A New York Professor has advocated the idea of Google type brain implant chips that would “improve human memory”, an idea which mirrors already active projects funded by the Pentagon’s Defense Advanced Research Projects Agency.
“However difficult the practicalities, there’s no reason in principle why a future generation of neural prostheticists couldn’t pick up where nature left off, incorporating Google-like master maps into neural implants.” writes New York University professor of psychology Gary Marcus.
“This in turn would allow us to search our own memories — not just those on the Web — with something like the efficiency and reliability of a computer search engine.” he postulates.
“How much would you pay to have a small memory chip implanted in your brain if that chip would double the capacity of your short-term memory? Or guarantee that you would never again forget a face or a name?”
Clearly DARPA would pay quite a lot, given that the research arm of the US military continues to fund scientific development of that exact technology.
The justification for the continued funding of such research is to develop a substitute for damaged or diseased brain regions, holding promise for victims of Alzheimer’s disease, stroke and other brain traumas.
Yet even the scientists currently at work on such projects know that the real application for the implant devices would be in the commercial and military sectors. After all, why would the Pentagon have such a keen interest in curing Alzheimer’s?
In 2003 Popular Science reported:
Medicine aside, Biomedical engineer Theodore Berger sees potential commercial and military applications for the brain chip, which is partially funded by the Defense Advanced Research Projects Agency. Learning how to build sophisticated electronics and integrate them into human brains could one day lead to cyborg soldiers and robotic servants, he says.
In his Times piece, New York Professor Gary Marcus concludes:
“Would this turn us into computers? Not at all. A neural implant equipped with a master memory map wouldn’t impair our capacity to think, or to feel, to love or to laugh; it wouldn’t change the nature of what we chose to remember.”
Clearly Mr Marcus has not considered that there is a very good reason why the human brain blocks out certain memories or feelings and why it correlates information in the way that it does.
Furthermore, cataloguing a person’s memories on an external source invariably means that an entity external to that particular person, be it a company, corporation or government, could conceivably gain access to those memories.
The more that entity knows about the population, the more it can and inevitably will use that information to control it for their own benefit and profit.

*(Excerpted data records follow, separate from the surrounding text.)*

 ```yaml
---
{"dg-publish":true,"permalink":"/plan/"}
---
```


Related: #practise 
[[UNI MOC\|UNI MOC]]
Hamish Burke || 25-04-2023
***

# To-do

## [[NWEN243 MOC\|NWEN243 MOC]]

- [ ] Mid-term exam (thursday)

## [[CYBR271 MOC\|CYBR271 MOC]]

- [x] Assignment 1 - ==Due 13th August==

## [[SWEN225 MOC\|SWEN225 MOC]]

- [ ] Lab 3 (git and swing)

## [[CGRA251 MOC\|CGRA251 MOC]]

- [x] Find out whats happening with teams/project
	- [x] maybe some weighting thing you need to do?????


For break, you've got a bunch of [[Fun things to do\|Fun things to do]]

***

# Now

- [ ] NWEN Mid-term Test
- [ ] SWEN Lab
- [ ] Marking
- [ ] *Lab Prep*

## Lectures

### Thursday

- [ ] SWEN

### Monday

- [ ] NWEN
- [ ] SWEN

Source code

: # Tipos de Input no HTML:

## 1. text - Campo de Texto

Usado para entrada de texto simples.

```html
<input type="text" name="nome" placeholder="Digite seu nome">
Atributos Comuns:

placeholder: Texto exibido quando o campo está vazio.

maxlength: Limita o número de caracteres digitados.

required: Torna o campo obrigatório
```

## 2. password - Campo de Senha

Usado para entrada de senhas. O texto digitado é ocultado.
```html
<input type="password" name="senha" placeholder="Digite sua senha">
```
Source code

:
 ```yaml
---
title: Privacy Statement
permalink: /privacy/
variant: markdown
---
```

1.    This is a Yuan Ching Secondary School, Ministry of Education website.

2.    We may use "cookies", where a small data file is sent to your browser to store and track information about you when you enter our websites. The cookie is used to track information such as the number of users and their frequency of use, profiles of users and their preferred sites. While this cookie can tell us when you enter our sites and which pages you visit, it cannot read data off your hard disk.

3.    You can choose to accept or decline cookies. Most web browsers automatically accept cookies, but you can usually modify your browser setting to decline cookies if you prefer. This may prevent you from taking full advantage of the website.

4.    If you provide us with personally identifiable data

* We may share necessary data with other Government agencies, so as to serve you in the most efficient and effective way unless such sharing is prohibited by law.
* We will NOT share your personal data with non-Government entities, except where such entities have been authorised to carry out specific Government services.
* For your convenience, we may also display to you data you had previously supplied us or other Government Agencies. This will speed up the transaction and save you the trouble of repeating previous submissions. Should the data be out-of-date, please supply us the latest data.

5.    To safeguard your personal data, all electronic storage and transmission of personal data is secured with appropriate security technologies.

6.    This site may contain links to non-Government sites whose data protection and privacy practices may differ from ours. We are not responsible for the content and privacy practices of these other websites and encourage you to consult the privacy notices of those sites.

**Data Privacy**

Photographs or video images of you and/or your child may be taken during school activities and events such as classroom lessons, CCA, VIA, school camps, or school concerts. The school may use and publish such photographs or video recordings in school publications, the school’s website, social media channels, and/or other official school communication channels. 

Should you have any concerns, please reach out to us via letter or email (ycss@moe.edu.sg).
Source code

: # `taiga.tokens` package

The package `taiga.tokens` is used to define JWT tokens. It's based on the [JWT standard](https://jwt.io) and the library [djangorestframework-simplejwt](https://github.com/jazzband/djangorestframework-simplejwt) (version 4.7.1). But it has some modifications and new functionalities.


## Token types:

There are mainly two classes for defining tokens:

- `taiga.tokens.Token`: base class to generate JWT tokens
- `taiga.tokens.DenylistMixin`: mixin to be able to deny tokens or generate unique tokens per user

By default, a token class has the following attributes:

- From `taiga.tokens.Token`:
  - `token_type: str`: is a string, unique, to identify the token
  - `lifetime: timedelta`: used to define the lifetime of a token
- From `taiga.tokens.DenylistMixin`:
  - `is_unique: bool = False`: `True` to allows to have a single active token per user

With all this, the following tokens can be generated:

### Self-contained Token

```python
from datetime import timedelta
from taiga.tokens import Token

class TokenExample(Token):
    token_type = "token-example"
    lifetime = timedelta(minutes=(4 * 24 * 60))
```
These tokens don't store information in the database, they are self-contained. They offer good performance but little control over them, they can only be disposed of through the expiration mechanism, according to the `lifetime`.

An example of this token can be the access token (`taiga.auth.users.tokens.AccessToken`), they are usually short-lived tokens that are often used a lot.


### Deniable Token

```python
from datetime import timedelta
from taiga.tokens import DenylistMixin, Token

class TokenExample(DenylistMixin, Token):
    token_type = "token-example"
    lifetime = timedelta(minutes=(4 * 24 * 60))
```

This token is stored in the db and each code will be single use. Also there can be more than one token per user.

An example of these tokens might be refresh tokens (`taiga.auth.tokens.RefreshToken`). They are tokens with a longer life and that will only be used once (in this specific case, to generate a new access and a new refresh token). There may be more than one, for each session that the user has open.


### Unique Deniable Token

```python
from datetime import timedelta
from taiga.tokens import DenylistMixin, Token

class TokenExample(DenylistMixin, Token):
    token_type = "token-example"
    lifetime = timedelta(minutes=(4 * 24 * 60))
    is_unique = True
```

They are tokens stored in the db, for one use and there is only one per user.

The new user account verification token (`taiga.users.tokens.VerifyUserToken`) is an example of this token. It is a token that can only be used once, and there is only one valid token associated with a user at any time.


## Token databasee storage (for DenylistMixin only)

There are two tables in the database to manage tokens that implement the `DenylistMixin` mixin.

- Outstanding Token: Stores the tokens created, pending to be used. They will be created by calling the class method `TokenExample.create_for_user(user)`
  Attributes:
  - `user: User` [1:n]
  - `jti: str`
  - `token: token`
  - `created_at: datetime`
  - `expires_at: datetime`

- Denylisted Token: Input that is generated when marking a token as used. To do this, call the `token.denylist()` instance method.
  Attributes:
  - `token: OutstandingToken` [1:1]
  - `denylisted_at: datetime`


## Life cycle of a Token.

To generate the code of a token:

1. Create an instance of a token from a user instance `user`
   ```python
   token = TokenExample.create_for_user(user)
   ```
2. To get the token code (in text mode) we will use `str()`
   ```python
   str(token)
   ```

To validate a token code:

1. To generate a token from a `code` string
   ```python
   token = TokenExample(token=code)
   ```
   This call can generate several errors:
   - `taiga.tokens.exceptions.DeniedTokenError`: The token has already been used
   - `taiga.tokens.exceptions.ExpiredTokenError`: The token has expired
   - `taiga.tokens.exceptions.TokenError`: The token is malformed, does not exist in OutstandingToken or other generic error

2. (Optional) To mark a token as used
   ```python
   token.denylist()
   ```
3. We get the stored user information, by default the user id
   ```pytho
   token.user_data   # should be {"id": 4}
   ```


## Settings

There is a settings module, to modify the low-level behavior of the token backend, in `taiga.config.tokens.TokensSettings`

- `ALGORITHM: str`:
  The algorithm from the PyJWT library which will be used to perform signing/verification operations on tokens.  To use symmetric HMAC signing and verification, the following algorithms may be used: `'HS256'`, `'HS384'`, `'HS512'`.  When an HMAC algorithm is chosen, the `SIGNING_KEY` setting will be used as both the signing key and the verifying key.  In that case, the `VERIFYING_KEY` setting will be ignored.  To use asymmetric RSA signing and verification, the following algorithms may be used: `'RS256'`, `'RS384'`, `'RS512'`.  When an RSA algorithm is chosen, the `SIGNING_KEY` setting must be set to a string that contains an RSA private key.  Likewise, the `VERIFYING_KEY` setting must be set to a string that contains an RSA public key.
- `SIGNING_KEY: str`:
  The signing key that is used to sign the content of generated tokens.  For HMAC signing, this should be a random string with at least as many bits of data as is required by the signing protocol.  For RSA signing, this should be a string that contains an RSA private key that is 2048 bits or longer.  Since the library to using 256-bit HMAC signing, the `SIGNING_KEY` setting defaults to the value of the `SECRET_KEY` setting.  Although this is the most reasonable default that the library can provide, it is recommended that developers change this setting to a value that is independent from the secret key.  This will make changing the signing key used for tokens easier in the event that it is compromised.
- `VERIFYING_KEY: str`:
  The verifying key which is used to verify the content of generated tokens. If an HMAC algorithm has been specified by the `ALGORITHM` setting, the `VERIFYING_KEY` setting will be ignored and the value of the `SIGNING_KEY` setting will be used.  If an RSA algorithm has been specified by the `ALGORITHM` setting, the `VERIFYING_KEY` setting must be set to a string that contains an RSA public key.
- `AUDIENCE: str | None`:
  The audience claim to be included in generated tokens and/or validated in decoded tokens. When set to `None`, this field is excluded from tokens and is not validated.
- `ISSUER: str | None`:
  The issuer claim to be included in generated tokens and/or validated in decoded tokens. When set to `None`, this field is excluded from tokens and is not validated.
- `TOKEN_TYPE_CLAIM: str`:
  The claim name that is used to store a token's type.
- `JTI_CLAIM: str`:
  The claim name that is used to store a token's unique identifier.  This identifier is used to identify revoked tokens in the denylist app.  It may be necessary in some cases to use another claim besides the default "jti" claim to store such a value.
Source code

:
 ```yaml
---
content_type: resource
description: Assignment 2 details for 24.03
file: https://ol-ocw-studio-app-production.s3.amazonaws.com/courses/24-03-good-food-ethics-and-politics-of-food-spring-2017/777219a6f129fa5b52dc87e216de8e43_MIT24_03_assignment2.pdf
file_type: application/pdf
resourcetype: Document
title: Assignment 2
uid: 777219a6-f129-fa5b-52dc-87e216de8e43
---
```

This concept may seem completely outlandish to many, yet it has been the central focus of DARPA activities for some time with projects such as LifeLog, which seeks to gain a multimedia, digital record of everywhere a person goes and everything they see, hear, read, say and touch.
Wired Magazine has reported:
On the surface, the project seems like the latest in a long line of DARPA’s “blue sky” research efforts, most of which never make it out of the lab. But DARPA is currently asking businesses and universities for research proposals to begin moving LifeLog forward.
“What national security experts and civil libertarians want to know is, why would the Defense Department want to do such a thing?” the article asks. The answer lies in the stated goal of the US military – “Total Spectrum Dominance”.
Furthermore, Mr Marcus’ assertions that the neuro technology would not be in any way dominant over a person’s capacity to think, does not tally with DARPA’s Brain Machine Interfaces enterprise, a $24 million project reported on in the August 5, 2003 Boston Globe.
The project is developing technology that “promises to directly read thoughts from a living brain – and even instill thoughts as well… It does not take much imagination to see in this the makings of a matrix-like cyberpunk dystopia: chips that impose false memories, machines that scan for wayward thoughts, cognitively augmented government security forces that impose a ruthless order on a recalcitrant population.” The Globe reported.
Government funded advances in neurotechnology which also focus on developing the ability to essentially read people’s minds should also set alarm bells ringing.
It is also well documented that the military and the federal government have been dabbling in mind control and manipulation experimentation for decades.
Mr Marcus may be a well meaning scientist and may very well see such technology as progressive for humanity, but when it is being developed by military commanders under governments that have killed and oppressed billions across the globe in the last century alone, the prospect becomes somewhat sullied to say the least.